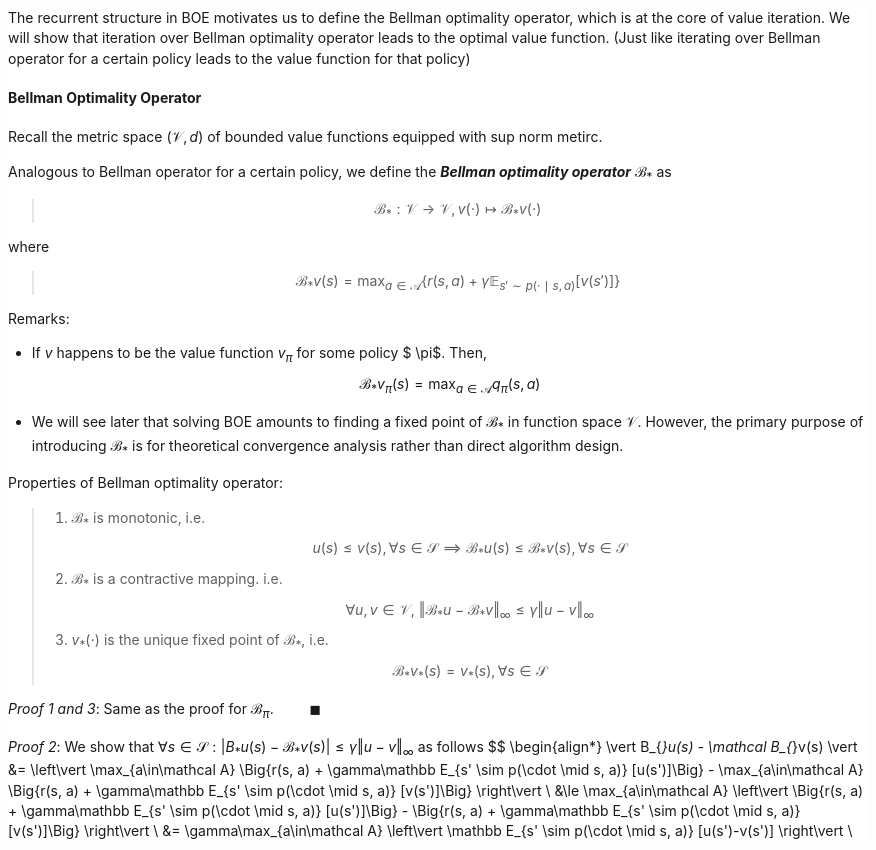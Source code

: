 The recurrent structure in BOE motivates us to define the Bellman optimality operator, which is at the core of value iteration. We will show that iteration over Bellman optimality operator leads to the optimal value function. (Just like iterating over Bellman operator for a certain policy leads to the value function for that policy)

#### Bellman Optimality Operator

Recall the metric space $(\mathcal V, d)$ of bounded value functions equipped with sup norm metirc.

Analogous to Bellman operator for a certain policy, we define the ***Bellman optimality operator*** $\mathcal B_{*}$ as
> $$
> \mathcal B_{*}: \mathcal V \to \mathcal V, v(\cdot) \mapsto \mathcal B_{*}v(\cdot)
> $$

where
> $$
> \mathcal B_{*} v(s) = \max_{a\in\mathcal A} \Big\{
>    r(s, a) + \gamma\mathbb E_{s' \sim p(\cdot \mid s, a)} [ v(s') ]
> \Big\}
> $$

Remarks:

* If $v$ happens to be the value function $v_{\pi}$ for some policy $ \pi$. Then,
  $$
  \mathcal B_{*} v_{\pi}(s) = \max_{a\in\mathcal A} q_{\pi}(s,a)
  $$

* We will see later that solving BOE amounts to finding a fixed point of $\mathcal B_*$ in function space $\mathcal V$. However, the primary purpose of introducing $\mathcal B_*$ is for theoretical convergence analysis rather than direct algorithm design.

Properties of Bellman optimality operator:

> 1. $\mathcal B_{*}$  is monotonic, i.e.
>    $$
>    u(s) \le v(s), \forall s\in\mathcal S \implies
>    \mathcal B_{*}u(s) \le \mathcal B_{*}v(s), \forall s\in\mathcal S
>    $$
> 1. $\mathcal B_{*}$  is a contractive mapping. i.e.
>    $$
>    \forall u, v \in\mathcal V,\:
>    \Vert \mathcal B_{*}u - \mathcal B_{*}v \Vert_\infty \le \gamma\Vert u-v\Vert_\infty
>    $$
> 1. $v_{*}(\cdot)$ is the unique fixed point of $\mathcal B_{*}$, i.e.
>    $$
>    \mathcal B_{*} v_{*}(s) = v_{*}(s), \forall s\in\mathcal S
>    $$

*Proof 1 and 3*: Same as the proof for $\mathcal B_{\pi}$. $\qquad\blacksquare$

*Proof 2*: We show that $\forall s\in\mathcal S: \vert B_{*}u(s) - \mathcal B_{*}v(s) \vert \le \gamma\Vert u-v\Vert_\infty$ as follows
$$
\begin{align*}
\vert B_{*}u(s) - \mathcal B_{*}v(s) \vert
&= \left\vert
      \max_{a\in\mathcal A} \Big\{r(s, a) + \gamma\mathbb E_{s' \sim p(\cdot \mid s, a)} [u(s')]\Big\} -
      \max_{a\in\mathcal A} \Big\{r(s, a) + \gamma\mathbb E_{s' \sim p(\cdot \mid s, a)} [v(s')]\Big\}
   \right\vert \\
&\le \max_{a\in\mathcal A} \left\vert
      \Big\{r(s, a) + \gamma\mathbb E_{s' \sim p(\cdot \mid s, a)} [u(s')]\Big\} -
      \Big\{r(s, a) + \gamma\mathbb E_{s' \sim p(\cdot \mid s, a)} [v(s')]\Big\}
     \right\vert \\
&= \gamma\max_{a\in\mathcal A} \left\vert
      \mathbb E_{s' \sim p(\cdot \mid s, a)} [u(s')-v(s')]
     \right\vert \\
* * *
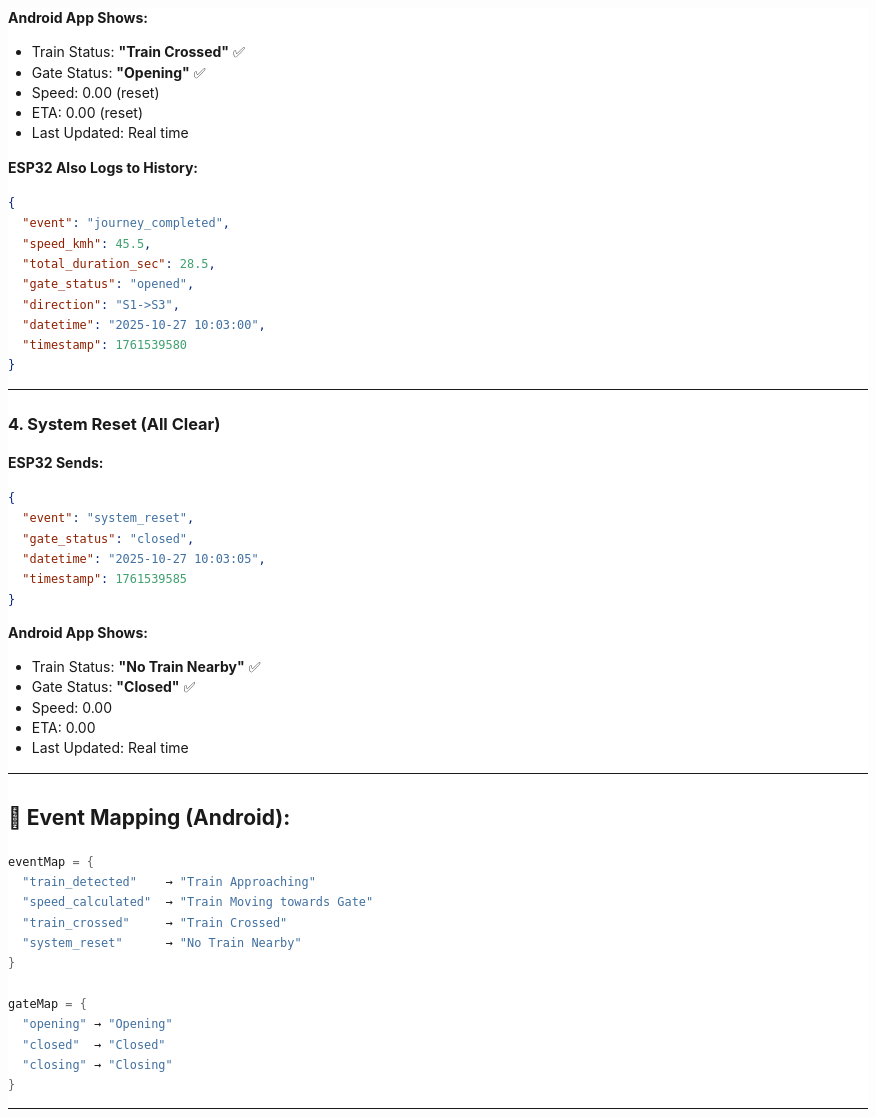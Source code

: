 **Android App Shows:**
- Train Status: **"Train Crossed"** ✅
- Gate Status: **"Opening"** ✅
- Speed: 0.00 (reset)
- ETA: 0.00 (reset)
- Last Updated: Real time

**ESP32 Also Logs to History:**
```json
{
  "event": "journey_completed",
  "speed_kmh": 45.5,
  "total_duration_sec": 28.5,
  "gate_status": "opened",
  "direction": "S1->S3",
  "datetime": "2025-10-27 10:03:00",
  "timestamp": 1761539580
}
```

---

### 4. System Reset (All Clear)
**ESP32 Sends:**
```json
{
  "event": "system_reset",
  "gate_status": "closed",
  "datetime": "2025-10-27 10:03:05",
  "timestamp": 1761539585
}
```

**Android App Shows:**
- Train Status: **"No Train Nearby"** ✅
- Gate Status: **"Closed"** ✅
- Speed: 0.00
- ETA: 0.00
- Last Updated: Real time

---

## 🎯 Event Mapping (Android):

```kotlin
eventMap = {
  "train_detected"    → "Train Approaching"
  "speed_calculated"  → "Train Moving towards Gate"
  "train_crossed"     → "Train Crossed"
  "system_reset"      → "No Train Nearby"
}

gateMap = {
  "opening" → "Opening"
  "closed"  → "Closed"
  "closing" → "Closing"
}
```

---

◆ **What this task involves**:
Each line above with the word "Shows" must be returned.

◆ **Response box**:
: **Android App Shows:**
**Android App Shows:**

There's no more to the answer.